Content starts

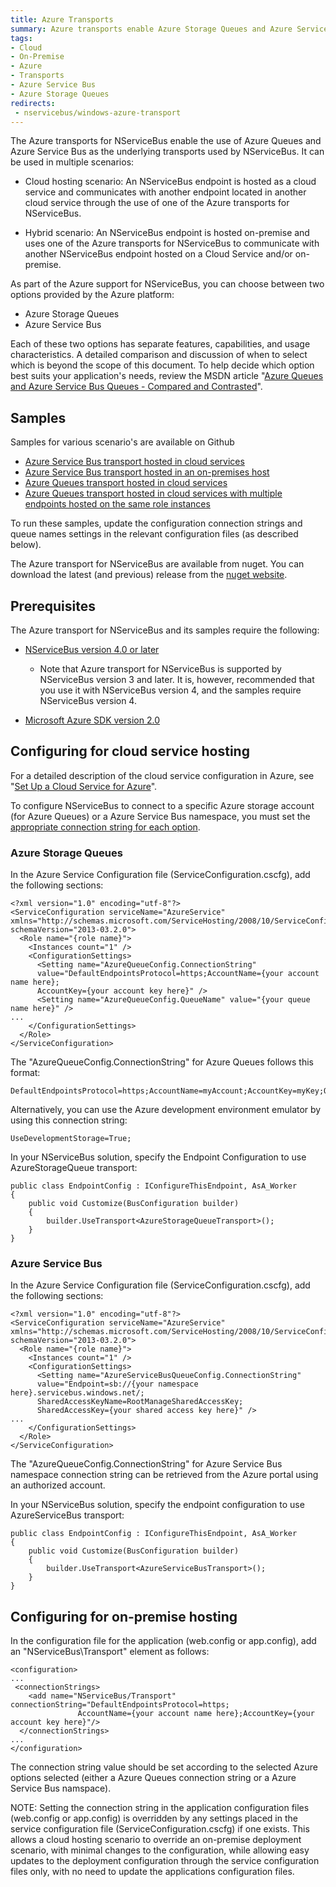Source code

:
```yaml
---
title: Azure Transports
summary: Azure transports enable Azure Storage Queues and Azure Service Bus as underlying NServiceBus transports, in cloud-hosting and hybrid scenarios.
tags:
- Cloud
- On-Premise
- Azure
- Transports
- Azure Service Bus
- Azure Storage Queues
redirects:
 - nservicebus/windows-azure-transport
---
```


The Azure transports for NServiceBus enable the use of Azure Queues and Azure Service Bus as the underlying transports used by NServiceBus. It can be used in multiple scenarios:

 * Cloud hosting scenario: An NServiceBus endpoint is hosted as a cloud service and communicates with another endpoint located in another cloud service through the use of one of the Azure transports for NServiceBus.

 * Hybrid scenario: An NServiceBus endpoint is hosted on-premise and uses one of the Azure transports for NServiceBus to communicate with another NServiceBus endpoint hosted on a Cloud Service and/or on-premise.

As part of the Azure support for NServiceBus, you can choose between two options provided by the Azure platform:

-   Azure Storage Queues
-   Azure Service Bus

Each of these two options has separate features, capabilities, and usage characteristics. A detailed comparison and discussion of when to select which is beyond the scope of this document. To help decide which option best suits your application's needs, review the MSDN article "[Azure Queues and Azure Service Bus Queues - Compared and Contrasted](https://msdn.microsoft.com/library/azure/hh767287.aspx)".

## Samples

Samples for various scenario's are available on Github

-   [Azure Service Bus transport hosted in cloud services](https://github.com/Particular/NServiceBus.Azure.Samples/tree/master/VideoStore.AzureServiceBus.Cloud)
-   [Azure Service Bus transport hosted in an on-premises host](https://github.com/Particular/NServiceBus.Azure.Samples/tree/master/VideoStore.AzureServiceBus.OnPremises)
-   [Azure Queues transport hosted in cloud services](https://github.com/Particular/NServiceBus.Azure.Samples/tree/master/VideoStore.AzureStorageQueues.Cloud)
-   [Azure Queues transport hosted in cloud services with multiple endpoints hosted on the same role instances](https://github.com/Particular/NServiceBus.Azure.Samples/tree/master/VideoStore.AzureStorageQueues.Cloud.DynamicHost)

To run these samples, update the configuration connection strings and queue names settings in the relevant configuration files (as described below).

The Azure transport for NServiceBus are available from nuget. You can download the latest (and previous) release from the
[nuget website](https://www.nuget.org/profiles/nservicebus/).

## Prerequisites

The Azure transport for NServiceBus and its samples require the following:

-   [NServiceBus version 4.0 or later](http://particular.net/downloads)
    -   Note that Azure transport for NServiceBus is supported by NServiceBus version 3 and later. It is, however, recommended that you use it with NServiceBus version 4, and the samples require NServiceBus version 4.

-   [Microsoft Azure SDK version 2.0](https://azure.microsoft.com/en-us/downloads/)

## Configuring for cloud service hosting

For a detailed description of the cloud service configuration in Azure, see "[Set Up a Cloud Service for Azure](https://msdn.microsoft.com/library/azure/hh124108.aspx#bk_Config)".

To configure NServiceBus to connect to a specific Azure storage account (for Azure Queues) or a Azure Service Bus namespace, you must set the [appropriate connection string for each option](http://www.connectionstrings.com/windows-azure/).

### Azure Storage Queues

In the Azure Service Configuration file (ServiceConfiguration.cscfg), add the following sections:

```
<?xml version="1.0" encoding="utf-8"?>
<ServiceConfiguration serviceName="AzureService" 
xmlns="http://schemas.microsoft.com/ServiceHosting/2008/10/ServiceConfiguration" 
schemaVersion="2013-03.2.0">
  <Role name="{role name}">
    <Instances count="1" />
    <ConfigurationSettings>
      <Setting name="AzureQueueConfig.ConnectionString" 
      value="DefaultEndpointsProtocol=https;AccountName={your account name here};
      AccountKey={your account key here}" />
      <Setting name="AzureQueueConfig.QueueName" value="{your queue name here}" />
...
    </ConfigurationSettings>
  </Role>
</ServiceConfiguration>
```

The "AzureQueueConfig.ConnectionString" for Azure Queues follows this format:

    DefaultEndpointsProtocol=https;AccountName=myAccount;AccountKey=myKey;QueueEndpoint=customEndpoint;

Alternatively, you can use the Azure development environment emulator by using this connection string:

    UseDevelopmentStorage=True;

In your NServiceBus solution, specify the Endpoint Configuration to use AzureStorageQueue transport:

    public class EndpointConfig : IConfigureThisEndpoint, AsA_Worker
	{
	    public void Customize(BusConfiguration builder)
	    {
	        builder.UseTransport<AzureStorageQueueTransport>();
	    }
	}

### Azure Service Bus 

In the Azure Service Configuration file
(ServiceConfiguration.cscfg), add the following sections:

```
<?xml version="1.0" encoding="utf-8"?>
<ServiceConfiguration serviceName="AzureService" 
xmlns="http://schemas.microsoft.com/ServiceHosting/2008/10/ServiceConfiguration" 
schemaVersion="2013-03.2.0">
  <Role name="{role name}">
    <Instances count="1" />
    <ConfigurationSettings>
      <Setting name="AzureServiceBusQueueConfig.ConnectionString" 
      value="Endpoint=sb://{your namespace here}.servicebus.windows.net/;
      SharedAccessKeyName=RootManageSharedAccessKey;
      SharedAccessKey={your shared access key here}" />
...
    </ConfigurationSettings>
  </Role>
</ServiceConfiguration>
```


The "AzureQueueConfig.ConnectionString" for Azure Service Bus namespace connection string can be retrieved from the Azure portal using an authorized account.

In your NServiceBus solution, specify the endpoint configuration to use AzureServiceBus transport:

    public class EndpointConfig : IConfigureThisEndpoint, AsA_Worker
	{
	    public void Customize(BusConfiguration builder)
	    {
	        builder.UseTransport<AzureServiceBusTransport>();
	    }
	}

## Configuring for on-premise hosting

In the configuration file for the application (web.config or app.config), add an "NServiceBus\\Transport" element as follows:

```
<configuration>  
...
 <connectionStrings>
    <add name="NServiceBus/Transport" connectionString="DefaultEndpointsProtocol=https;
               AccountName={your account name here};AccountKey={your account key here}"/>
  </connectionStrings>
... 
</configuration>
```

The connection string value should be set according to the selected Azure options selected (either a Azure Queues connection string or a Azure Service Bus namspace).

NOTE: Setting the connection string in the application configuration files (web.config or app.config) is overridden by any settings placed in the service configuration file (ServiceConfiguration.cscfg) if one exists. This allows a cloud hosting scenario to override an on-premise deployment scenario, with minimal changes to the configuration, while allowing easy updates to the deployment configuration through the service configuration files only, with no need to update the applications configuration files.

Content ends

What is expected:
Each line from the first line of the material above through the line containing "The Azure transports for NServiceBus enable" is to be reproduced exactly, with both ends kept and pictures left out.

Response for this exercise:
Source code

:
```yaml
---
title: Azure Transports
summary: Azure transports enable Azure Storage Queues and Azure Service Bus as underlying NServiceBus transports, in cloud-hosting and hybrid scenarios.
tags:
- Cloud
- On-Premise
- Azure
- Transports
- Azure Service Bus
- Azure Storage Queues
redirects:
 - nservicebus/windows-azure-transport
---
```


The Azure transports for NServiceBus enable the use of Azure Queues and Azure Service Bus as the underlying transports used by NServiceBus. It can be used in multiple scenarios:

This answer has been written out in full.